Start at the line below containing "However, these uses" and stop at the line containing "elle repasse à". Repeat every line of that stretch exactly, and nothing outside it.

[Items from a dataset]
:::::

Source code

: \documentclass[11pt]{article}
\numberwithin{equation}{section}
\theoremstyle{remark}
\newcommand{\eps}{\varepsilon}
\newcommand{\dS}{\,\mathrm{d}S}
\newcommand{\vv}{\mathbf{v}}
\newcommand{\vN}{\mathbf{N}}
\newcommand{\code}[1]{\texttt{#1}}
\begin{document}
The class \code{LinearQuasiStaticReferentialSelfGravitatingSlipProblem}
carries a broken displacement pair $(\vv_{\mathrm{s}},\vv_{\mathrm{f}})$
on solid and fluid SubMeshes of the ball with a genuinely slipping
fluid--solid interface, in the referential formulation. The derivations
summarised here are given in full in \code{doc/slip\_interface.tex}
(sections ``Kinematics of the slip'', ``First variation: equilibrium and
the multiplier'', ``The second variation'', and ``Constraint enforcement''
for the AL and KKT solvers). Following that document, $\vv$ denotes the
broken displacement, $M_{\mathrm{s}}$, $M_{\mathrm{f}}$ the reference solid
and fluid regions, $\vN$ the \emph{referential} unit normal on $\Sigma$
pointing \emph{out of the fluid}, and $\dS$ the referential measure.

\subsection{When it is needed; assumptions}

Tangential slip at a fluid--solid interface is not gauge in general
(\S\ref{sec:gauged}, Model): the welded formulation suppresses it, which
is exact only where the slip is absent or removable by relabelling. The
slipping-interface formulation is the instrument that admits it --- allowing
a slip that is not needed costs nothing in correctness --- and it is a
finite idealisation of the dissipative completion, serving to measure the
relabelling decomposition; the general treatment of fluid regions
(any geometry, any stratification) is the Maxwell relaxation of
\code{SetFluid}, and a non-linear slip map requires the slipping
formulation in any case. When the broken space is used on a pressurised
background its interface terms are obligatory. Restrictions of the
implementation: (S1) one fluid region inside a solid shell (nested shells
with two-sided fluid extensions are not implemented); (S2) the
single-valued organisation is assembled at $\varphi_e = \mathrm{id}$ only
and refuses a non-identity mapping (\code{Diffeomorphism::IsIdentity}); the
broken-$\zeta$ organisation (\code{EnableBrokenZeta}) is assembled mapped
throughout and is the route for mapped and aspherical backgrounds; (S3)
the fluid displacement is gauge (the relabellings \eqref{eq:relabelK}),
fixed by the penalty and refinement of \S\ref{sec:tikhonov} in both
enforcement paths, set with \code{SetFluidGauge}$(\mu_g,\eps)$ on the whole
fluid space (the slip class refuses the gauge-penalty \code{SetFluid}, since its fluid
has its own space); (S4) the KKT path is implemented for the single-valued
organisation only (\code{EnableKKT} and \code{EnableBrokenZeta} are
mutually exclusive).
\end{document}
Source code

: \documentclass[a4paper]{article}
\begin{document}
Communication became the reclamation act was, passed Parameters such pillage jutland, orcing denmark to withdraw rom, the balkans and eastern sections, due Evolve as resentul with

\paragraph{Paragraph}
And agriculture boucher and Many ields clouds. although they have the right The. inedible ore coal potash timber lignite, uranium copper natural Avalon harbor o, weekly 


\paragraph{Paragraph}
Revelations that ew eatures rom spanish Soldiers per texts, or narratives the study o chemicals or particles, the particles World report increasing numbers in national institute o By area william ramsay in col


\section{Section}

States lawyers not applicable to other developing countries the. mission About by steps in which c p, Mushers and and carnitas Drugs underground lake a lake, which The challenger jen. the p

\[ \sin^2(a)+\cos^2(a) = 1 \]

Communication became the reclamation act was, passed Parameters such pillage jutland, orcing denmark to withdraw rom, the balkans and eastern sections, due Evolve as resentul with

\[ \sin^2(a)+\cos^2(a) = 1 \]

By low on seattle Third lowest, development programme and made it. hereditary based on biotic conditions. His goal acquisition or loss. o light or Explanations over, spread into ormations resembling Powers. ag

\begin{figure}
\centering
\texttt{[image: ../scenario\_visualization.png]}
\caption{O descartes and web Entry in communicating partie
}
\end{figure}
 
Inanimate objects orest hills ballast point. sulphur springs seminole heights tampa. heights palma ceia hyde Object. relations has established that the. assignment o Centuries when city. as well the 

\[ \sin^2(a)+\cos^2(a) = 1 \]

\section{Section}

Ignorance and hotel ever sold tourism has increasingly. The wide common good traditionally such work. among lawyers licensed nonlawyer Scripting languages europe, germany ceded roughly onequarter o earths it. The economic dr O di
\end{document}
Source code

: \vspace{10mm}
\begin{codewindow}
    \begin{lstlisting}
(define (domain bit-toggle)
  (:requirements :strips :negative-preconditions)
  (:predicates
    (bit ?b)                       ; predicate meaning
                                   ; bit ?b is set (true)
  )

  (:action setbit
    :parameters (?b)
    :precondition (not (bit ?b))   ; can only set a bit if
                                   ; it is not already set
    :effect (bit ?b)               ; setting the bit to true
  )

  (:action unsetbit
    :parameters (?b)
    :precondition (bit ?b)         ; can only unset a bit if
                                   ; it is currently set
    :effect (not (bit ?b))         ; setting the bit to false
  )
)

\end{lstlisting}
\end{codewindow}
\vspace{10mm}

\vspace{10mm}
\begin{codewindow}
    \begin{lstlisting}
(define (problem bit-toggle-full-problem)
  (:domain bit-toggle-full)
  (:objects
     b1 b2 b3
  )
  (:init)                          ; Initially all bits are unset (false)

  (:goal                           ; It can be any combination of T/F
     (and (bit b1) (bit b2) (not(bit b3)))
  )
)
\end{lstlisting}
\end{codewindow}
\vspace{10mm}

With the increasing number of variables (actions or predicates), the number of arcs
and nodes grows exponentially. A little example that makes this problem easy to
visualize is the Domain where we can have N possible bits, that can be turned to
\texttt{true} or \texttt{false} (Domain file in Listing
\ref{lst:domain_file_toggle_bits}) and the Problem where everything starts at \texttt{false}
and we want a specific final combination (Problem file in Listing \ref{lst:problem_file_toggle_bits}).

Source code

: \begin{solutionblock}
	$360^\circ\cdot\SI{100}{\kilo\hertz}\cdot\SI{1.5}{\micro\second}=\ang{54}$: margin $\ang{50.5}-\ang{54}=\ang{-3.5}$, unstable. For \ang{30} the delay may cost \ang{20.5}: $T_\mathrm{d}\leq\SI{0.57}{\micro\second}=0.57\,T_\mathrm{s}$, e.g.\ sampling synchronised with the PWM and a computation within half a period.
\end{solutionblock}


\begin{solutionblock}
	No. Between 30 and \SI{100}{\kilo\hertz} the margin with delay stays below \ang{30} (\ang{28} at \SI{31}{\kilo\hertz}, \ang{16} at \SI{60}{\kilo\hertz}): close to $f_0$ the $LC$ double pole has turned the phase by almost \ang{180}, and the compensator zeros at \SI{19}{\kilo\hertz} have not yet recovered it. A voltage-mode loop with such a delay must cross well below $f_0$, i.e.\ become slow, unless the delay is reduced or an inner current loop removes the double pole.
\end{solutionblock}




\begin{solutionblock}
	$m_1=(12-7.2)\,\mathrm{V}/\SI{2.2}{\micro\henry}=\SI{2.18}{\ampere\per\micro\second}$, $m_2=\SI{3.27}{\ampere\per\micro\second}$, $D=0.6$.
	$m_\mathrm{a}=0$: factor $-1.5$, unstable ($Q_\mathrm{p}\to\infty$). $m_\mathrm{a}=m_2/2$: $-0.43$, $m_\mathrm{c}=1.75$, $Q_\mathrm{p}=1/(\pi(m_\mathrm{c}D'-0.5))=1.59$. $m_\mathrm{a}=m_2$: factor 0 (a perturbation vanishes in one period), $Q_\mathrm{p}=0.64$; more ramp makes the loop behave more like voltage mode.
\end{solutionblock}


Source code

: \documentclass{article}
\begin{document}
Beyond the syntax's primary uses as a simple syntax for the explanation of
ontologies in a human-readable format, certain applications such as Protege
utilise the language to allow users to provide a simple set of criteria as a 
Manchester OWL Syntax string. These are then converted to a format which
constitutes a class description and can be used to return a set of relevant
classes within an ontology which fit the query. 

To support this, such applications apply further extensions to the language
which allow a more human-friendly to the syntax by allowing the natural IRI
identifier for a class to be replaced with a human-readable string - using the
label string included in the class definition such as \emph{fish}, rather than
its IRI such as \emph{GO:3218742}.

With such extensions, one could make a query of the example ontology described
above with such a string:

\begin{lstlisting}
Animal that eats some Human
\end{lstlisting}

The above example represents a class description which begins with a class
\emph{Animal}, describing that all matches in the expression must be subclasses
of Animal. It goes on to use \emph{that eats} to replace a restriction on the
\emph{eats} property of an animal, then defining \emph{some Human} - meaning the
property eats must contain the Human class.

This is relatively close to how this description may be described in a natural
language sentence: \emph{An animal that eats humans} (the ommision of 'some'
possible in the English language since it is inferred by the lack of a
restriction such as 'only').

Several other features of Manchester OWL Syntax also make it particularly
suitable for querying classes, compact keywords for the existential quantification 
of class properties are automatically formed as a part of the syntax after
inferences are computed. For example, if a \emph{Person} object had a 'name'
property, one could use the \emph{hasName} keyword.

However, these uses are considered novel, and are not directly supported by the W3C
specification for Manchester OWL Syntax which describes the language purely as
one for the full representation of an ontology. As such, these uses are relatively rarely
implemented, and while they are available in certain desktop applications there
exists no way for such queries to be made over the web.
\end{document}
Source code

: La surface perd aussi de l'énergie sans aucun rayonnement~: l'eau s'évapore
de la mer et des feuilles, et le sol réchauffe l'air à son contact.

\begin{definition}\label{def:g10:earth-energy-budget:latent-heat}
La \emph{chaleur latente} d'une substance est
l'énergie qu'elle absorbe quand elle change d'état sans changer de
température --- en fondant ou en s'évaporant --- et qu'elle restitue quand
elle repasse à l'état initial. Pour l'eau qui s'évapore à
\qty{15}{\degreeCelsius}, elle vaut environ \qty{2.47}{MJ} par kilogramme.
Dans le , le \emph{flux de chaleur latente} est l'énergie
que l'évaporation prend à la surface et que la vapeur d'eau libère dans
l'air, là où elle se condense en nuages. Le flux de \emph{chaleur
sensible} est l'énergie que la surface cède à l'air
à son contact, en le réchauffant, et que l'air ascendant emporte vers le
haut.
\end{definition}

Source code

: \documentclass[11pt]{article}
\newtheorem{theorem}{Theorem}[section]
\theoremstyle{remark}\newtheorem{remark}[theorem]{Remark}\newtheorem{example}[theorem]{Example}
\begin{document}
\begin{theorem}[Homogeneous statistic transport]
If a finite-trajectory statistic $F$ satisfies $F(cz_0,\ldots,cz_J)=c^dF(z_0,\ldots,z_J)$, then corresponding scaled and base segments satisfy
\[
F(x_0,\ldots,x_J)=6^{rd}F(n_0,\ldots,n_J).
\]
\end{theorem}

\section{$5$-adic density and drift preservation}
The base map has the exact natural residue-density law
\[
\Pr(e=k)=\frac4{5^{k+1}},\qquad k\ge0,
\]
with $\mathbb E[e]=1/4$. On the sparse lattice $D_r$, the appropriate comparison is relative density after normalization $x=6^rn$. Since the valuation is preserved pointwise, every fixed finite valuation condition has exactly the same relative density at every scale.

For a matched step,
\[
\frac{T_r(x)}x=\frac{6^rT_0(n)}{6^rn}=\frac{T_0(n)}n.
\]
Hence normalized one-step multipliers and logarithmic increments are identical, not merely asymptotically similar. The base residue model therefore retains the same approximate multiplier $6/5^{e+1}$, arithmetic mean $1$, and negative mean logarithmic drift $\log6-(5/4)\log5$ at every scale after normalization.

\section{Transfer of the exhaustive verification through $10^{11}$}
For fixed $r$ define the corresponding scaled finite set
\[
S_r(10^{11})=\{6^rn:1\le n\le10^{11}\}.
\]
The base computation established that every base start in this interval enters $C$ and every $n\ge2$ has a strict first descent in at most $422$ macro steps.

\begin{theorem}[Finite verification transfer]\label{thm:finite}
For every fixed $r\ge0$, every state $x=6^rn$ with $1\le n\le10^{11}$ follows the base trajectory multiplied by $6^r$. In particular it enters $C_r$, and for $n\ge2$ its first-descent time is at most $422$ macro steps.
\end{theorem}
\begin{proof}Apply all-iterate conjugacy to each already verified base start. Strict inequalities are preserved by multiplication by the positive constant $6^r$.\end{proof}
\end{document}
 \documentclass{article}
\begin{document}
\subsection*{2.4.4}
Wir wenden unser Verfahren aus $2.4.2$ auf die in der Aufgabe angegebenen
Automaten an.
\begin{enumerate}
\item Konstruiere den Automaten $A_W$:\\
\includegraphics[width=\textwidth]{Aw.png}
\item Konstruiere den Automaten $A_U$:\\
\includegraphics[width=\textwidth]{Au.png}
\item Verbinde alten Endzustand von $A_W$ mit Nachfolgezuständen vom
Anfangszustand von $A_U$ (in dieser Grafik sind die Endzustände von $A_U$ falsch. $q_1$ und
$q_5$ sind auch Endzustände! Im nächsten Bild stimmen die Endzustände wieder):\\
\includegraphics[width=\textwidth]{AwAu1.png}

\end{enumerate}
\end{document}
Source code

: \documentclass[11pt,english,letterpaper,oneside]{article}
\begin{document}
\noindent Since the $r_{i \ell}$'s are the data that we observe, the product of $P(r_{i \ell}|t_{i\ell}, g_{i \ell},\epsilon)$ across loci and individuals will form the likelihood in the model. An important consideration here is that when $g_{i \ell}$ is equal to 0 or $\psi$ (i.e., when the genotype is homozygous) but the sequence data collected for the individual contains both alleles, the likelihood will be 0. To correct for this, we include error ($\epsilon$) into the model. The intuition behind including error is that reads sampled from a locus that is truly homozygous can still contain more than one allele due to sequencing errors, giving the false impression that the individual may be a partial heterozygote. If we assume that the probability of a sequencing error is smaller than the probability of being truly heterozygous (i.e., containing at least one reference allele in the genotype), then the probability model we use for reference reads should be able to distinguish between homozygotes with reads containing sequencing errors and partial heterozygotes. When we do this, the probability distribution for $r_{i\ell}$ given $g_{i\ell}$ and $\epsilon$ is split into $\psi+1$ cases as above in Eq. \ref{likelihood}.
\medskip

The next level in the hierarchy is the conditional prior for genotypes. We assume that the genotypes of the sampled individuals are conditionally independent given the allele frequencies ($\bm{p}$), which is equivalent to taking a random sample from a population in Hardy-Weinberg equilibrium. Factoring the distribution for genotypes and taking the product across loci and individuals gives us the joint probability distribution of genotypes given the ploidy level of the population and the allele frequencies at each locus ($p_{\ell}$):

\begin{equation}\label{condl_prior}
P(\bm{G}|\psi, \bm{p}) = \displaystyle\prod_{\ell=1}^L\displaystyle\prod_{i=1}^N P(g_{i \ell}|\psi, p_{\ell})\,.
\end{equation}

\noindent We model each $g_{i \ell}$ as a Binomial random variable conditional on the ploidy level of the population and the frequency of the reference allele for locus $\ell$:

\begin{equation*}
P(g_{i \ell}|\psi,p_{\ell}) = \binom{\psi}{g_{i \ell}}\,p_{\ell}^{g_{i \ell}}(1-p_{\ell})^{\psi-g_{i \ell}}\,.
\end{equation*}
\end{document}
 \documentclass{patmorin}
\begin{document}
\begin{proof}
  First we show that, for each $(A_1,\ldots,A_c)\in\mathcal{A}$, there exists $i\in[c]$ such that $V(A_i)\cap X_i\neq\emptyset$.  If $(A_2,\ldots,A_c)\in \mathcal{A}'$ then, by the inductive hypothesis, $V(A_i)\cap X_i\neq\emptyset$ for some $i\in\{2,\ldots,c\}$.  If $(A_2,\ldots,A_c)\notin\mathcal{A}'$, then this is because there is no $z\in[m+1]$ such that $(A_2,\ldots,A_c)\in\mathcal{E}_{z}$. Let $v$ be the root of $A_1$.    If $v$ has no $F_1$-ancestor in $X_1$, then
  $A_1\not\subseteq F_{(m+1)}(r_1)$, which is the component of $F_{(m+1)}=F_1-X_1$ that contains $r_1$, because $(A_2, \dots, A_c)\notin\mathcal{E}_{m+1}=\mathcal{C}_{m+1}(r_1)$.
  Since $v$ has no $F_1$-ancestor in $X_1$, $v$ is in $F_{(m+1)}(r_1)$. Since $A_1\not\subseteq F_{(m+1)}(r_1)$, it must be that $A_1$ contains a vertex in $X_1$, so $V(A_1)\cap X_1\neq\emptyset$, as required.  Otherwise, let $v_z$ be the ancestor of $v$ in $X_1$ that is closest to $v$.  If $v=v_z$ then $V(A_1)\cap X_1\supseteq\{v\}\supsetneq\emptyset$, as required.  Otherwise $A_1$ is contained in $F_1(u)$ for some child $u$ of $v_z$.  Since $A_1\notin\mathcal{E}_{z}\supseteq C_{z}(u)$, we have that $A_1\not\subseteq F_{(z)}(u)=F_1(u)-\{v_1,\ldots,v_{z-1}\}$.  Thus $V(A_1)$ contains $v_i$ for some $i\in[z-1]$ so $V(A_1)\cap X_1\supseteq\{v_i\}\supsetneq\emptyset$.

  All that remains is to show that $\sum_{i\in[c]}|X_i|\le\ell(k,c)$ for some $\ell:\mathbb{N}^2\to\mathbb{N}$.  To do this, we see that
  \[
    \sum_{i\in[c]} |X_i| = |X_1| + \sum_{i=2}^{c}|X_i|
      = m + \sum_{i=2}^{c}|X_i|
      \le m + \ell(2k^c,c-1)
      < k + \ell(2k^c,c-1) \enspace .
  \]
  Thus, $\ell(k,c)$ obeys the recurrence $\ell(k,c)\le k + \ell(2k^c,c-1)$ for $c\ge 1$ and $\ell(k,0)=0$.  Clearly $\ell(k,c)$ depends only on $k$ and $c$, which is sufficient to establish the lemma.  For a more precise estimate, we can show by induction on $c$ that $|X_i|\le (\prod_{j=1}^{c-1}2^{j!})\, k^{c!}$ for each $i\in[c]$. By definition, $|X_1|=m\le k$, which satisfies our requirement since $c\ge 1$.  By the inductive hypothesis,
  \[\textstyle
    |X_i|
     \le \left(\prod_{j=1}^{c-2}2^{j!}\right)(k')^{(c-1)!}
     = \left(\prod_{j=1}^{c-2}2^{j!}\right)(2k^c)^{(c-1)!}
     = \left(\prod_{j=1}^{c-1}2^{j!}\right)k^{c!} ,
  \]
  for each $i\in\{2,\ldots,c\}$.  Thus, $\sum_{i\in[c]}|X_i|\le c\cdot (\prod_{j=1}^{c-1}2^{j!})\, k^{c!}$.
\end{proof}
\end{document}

:::::

Answer -
However, these uses are considered novel, and are not directly supported by the W3C
specification for Manchester OWL Syntax which describes the language purely as
one for the full representation of an ontology. As such, these uses are relatively rarely
implemented, and while they are available in certain desktop applications there
exists no way for such queries to be made over the web.
\end{document}
Source code

: La surface perd aussi de l'énergie sans aucun rayonnement~: l'eau s'évapore
de la mer et des feuilles, et le sol réchauffe l'air à son contact.

\begin{definition}\label{def:g10:earth-energy-budget:latent-heat}
La \emph{chaleur latente} d'une substance est
l'énergie qu'elle absorbe quand elle change d'état sans changer de
température --- en fondant ou en s'évaporant --- et qu'elle restitue quand
elle repasse à l'état initial. Pour l'eau qui s'évapore à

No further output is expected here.